Hyundai has announced it will launch an all-new global sub-compact SUV in the second half of 2015, and while details are very scarce, we do know one thing — its name.
The new sub-Tucson high-riding crossover will be called the Hyundai Creta, derived from the large Greek Island of Crete, which in its heyday was a trade hub that connected Europe, Asia and Africa.
The Creta will be the first sub-compact SUV model to be developed by Hyundai Motor. Reflecting the changing face of the global automotive market, the global launch will start in India — just as it did with the rival Ford EcoSport.
This also suggests it will be made in the subcontinent alongside the Hyundai i20.
Hyundai is being rather mysterious about additional information, though it does say that it will be a crucial part of its continued expansion.
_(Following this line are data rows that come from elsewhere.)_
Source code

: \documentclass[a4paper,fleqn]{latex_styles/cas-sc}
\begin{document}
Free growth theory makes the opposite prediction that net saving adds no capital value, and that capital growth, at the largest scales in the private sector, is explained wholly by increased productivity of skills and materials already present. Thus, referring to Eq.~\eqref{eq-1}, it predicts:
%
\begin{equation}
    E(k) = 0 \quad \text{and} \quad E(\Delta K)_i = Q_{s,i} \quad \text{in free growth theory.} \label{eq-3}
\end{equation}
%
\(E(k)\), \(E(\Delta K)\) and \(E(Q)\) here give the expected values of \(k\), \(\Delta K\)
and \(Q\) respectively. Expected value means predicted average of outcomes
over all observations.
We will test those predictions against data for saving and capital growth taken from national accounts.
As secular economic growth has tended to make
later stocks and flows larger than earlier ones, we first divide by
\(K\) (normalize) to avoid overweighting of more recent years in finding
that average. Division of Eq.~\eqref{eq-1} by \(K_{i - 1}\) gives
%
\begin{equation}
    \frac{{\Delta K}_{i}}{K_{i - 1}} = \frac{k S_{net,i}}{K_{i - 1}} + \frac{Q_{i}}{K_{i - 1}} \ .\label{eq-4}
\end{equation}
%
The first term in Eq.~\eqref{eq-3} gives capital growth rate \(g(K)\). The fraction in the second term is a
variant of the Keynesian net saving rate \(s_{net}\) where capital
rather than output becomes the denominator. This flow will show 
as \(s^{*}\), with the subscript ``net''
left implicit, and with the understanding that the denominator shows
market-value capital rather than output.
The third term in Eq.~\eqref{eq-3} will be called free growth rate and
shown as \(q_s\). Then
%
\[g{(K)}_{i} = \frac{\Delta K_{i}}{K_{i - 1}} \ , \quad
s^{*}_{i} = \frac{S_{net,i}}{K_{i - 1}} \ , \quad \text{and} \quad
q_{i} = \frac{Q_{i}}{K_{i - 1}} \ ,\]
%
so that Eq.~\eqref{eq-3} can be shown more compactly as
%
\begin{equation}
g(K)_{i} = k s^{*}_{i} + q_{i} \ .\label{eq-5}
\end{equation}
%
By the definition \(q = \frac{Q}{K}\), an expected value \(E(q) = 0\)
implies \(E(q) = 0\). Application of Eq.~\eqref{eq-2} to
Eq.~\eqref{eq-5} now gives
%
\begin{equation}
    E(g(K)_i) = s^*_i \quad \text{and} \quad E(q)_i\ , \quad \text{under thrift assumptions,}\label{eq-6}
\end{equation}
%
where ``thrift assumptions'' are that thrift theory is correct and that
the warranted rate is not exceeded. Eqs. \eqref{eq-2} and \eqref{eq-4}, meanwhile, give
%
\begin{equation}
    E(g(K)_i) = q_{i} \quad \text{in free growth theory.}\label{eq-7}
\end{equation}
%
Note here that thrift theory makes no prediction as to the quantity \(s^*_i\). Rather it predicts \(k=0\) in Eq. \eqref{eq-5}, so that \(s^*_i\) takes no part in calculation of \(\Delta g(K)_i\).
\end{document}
“Creta will be an influential global model for the Hyundai Motor brand in one of the fastest-growing vehicle segments, helping the company to reach out to many more consumers in new and established international markets,” the company said.
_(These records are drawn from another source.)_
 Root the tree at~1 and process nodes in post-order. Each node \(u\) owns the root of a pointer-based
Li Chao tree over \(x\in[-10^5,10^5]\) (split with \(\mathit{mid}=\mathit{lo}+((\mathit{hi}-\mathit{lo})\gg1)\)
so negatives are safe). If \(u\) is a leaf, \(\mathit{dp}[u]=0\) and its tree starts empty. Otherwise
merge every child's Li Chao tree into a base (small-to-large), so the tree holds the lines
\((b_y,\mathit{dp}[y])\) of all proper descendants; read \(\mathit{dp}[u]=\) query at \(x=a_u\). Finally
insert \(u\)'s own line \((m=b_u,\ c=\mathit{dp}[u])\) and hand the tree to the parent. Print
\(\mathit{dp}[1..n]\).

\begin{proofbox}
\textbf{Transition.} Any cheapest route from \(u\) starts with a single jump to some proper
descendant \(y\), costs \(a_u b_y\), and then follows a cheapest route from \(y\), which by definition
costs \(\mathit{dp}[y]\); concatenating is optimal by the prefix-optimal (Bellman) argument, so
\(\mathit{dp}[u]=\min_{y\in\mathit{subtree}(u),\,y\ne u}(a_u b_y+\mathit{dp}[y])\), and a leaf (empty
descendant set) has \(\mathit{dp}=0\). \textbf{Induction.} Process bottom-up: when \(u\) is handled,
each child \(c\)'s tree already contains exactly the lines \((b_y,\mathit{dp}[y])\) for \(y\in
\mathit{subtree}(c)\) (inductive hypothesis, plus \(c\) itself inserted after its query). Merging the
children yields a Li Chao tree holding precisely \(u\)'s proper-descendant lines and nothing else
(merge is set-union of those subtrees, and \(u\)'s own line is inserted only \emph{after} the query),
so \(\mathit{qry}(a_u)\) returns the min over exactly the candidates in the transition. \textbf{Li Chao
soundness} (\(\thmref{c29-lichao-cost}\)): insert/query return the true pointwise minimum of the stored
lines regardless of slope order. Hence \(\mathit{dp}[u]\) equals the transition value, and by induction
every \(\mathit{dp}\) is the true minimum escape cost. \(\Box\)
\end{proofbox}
You can rightly expect the Hyundai Creta to share much with the Chinese-market ix25 (pictured at top), which at at 4270mm long, 1780mm wide, 1630mm tall and riding on a 2590mm wheelbase is dimensionally similar to the Holden Trax. Expect elements also of the Indian i20 Active.
From an Australian perspective, Hyundai Australia PR chief Bill Thomas said it was “too early to say whether we’ll get this car or not”.
Given the fact the Creta will be made for global markets — in other words, made in right-hand-drive — and given the sharp growth in small SUV sales in recent years (up about 30.0 per cent this year alone), it’s hard to see why it wouldn’t.
Furthermore, the new Tucson that launches next month (pictured above) will be a larger car than the outgoing ix35, creating an ever larger gap in Hyundai’s local range. A rival for the Trax, plus the Mazda CX-3 and Honda HR-V, is an obvious requirement.
It might be that the Hyundai global announcement took Hyundai Australia a little by surprise, given the fact its chief operating officer John Elsworth told us in April that the new baby SUV remained a few years away from fruition.
The addition of new models to net incremental sales is important for fourth-placed Hyundai if it wants to keep up with top importer Mazda and climb ahead of Holden (it has 30,823 YTD,1030 behind Holden).
Pictured above:2014 Hyundai Intrado concept.
As we have reported, the company’s local arm is having difficulties sourcing a replacement for its ageing i20 light car because the Turkish-made versions are proving expensive and the Indian-made ones are not market-suitable.
Another area needed for Hyundai Australia to net incremental growth is commercial vehicles. As we reported recently, the new Santa Cruz ute concept could enter production based on the Tucson, but whether it is to be made available beyond the US remains unclear.
Updates on the local future of this trio of vehicles will be reported as they come to hand.